_Material shown_
----------------------------------------

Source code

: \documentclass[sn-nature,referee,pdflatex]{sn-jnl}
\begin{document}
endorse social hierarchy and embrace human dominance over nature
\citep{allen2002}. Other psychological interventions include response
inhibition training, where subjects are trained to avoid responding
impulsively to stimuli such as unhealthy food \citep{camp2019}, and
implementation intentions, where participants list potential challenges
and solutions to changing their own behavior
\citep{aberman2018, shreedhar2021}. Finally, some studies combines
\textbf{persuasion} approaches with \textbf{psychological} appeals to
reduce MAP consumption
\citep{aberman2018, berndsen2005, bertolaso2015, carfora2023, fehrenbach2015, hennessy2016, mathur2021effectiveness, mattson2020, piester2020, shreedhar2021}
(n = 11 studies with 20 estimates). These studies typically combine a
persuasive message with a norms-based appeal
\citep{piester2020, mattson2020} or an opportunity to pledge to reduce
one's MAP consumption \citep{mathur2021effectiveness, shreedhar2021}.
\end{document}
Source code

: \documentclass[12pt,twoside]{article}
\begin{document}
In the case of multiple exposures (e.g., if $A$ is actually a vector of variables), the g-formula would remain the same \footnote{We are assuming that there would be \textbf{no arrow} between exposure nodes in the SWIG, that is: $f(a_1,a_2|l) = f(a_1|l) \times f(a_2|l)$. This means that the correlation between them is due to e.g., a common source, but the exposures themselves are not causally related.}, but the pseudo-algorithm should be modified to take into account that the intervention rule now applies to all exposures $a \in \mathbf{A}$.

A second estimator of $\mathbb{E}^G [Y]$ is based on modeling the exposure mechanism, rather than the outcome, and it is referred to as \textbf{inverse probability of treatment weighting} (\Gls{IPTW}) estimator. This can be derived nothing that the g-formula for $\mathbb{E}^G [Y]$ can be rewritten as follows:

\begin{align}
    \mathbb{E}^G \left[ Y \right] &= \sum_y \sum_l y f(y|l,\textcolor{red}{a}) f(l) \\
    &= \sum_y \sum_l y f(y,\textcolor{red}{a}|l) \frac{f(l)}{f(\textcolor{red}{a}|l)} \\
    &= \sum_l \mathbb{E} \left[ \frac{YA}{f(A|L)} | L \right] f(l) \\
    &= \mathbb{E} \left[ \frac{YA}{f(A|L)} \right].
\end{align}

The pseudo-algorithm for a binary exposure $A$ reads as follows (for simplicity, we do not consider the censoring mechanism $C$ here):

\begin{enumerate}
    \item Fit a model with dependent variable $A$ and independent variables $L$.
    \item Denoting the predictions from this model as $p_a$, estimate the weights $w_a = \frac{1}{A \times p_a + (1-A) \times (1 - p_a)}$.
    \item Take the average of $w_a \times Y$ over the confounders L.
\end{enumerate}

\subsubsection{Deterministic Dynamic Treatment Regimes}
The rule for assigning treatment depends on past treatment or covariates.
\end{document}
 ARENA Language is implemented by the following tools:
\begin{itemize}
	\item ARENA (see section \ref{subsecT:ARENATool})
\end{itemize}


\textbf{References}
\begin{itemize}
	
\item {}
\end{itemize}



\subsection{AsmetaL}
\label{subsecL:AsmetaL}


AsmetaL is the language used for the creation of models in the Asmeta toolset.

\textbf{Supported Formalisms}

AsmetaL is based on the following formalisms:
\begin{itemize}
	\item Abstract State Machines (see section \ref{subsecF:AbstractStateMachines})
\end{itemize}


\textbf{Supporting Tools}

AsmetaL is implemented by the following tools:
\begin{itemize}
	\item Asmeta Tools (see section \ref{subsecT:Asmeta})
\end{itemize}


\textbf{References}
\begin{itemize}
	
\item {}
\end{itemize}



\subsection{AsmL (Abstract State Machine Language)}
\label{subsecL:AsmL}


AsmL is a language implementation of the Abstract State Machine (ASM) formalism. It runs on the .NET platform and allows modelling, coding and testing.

----------------------------------------

Working through the records, copy each line in which the word "studies" appears.

\citep{aberman2018, shreedhar2021}. Finally, some studies combines
(n = 11 studies with 20 estimates). These studies typically combine a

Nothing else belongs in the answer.